J’avais envie de m’en débarrasser. Alors j’ai lentement commencé à supprimer. Au bout d’un moment, c’était vraiment libérateur.

J’ai réalisé que je cherchais toujours un manuel pour ma vie. Et tout en essayant de suivre les conseils des autres, j’ai commis la plus grave des erreurs: J’ai ignoré ma propre intuition. La intuition, ce sentiment de: Cela se sent bien. Ou: Ça ne se sent pas bien.

De cette façon, j’ai bloqué beaucoup d’énergie pendant de très nombreuses années. Donc, en train de changer ma peau comme un serpent, j’ai supprimé tous les livres et livres audio sauf un: “Conative Connection: Uncovering the Link Between Who You Are and How You Perform” par Kathy Kolbe.

Prendre le Kolbe Index il y a trois ans, c’était comme allumer une ampoule. Cela m’a montré pourquoi mes performances étaient exceptionnellement bonnes dans certaines situationes et très médiocres dans d’autres.

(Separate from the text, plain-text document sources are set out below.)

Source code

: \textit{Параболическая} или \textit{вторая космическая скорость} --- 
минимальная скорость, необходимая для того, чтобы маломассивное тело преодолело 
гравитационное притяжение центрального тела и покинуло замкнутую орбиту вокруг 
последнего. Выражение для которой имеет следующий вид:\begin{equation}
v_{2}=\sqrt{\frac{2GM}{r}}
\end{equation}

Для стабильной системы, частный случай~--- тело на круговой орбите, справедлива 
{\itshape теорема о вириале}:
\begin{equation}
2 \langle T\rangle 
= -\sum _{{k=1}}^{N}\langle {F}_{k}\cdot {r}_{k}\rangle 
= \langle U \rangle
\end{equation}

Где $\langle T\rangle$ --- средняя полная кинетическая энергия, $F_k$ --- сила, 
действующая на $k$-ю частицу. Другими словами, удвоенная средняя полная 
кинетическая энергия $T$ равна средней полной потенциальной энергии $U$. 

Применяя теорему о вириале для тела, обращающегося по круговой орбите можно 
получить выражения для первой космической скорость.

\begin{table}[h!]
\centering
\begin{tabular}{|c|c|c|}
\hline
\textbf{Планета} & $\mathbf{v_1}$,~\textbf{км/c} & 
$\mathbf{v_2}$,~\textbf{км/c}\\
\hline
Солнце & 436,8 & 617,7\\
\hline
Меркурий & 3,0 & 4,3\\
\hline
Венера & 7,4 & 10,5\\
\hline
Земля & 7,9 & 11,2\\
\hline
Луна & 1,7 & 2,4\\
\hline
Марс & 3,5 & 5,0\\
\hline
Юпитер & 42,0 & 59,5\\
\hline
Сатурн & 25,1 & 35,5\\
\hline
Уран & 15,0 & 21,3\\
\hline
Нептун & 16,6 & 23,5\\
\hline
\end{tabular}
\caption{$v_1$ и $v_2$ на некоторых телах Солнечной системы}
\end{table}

Maintenant, que je lis le livre, je comprends aussi pourquoi certaines stratégies fonctionnent très bien pour moi et d’autres pas. Et pourquoi cela pourrait être totalement différent pour une autre personne.

Nous avons tous de l’énergie à donner et nous avons tous besoin que d’autres nous complètent. Ce livre explique pourquoi et comment, afin que nous puissions tous avoir la liberté d’être ce que nous sommes. Et c’est la plus grande liberté.

3 Replies to “La liberté d’être soi-même”

  1. Now I know I need to to the Kolbe Index… it has been on my list for a while. I love the metaphor of the snake- welcome to the brand new and exceptionally shiny YOU! Keep the insights coming!a

  2. Now I know I need to to the Kolbe Index… it has been on my list for a while. I love the metaphor of the snake- welcome to the brand new and exceptionally shiny YOU! Keep the insights coming!